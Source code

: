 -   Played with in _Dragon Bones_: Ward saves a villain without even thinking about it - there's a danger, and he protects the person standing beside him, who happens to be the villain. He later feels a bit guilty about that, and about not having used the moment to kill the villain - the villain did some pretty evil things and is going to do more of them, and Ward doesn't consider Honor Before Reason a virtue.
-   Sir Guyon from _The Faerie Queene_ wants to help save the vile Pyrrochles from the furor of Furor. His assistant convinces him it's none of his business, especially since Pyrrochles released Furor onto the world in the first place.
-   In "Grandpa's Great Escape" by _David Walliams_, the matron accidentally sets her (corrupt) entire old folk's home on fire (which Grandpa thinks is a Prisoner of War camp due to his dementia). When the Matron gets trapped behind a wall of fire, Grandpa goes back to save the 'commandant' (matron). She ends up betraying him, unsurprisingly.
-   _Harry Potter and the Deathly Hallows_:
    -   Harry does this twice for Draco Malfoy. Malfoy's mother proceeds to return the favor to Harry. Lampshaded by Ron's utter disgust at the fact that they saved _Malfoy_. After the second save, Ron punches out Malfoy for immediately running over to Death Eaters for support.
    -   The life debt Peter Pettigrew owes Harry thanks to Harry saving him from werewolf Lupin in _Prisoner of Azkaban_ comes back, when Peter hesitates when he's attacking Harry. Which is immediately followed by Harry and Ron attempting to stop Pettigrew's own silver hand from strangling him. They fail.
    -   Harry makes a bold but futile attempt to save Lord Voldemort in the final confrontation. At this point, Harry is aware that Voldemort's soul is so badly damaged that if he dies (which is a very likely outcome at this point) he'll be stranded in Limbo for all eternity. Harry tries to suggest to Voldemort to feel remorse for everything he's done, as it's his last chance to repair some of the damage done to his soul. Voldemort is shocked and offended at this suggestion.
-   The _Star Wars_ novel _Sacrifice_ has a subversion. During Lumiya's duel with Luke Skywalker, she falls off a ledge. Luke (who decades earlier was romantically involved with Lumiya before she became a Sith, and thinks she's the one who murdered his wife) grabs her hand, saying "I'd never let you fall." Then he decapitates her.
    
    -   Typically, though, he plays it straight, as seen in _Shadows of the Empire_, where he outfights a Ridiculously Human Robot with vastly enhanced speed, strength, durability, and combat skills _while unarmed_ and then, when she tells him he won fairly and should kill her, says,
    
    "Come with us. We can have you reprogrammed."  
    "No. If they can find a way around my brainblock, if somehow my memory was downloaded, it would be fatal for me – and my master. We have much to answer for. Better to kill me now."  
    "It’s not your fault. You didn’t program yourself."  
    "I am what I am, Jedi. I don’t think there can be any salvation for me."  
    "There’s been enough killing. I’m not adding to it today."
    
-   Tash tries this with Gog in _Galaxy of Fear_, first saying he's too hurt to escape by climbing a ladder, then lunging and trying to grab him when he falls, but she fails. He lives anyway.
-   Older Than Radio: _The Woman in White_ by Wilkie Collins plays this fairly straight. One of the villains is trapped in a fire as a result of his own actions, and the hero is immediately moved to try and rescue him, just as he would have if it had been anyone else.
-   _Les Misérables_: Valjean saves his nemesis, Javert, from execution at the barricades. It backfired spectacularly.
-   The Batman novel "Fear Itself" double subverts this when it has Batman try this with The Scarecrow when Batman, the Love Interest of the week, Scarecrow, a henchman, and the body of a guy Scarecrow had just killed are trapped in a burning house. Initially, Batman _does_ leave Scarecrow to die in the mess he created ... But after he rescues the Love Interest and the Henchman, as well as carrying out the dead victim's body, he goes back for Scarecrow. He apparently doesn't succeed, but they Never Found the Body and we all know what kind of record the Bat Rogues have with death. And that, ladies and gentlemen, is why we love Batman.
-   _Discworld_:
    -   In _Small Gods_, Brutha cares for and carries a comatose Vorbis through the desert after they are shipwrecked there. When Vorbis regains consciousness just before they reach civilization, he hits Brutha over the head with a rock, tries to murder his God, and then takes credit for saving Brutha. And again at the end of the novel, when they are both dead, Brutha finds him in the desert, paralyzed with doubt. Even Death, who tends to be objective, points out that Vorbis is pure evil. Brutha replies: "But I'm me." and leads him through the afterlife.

******************************

> [What the task asks] Go through the entries above and copy every line containing "thinks".

> [Response to the task]
-   In "Grandpa's Great Escape" by _David Walliams_, the matron accidentally sets her (corrupt) entire old folk's home on fire (which Grandpa thinks is a Prisoner of War camp due to his dementia). When the Matron gets trapped behind a wall of fire, Grandpa goes back to save the 'commandant' (matron). She ends up betraying him, unsurprisingly.
-   The _Star Wars_ novel _Sacrifice_ has a subversion. During Lumiya's duel with Luke Skywalker, she falls off a ledge. Luke (who decades earlier was romantically involved with Lumiya before she became a Sith, and thinks she's the one who murdered his wife) grabs her hand, saying "I'd never let you fall." Then he decapitates her.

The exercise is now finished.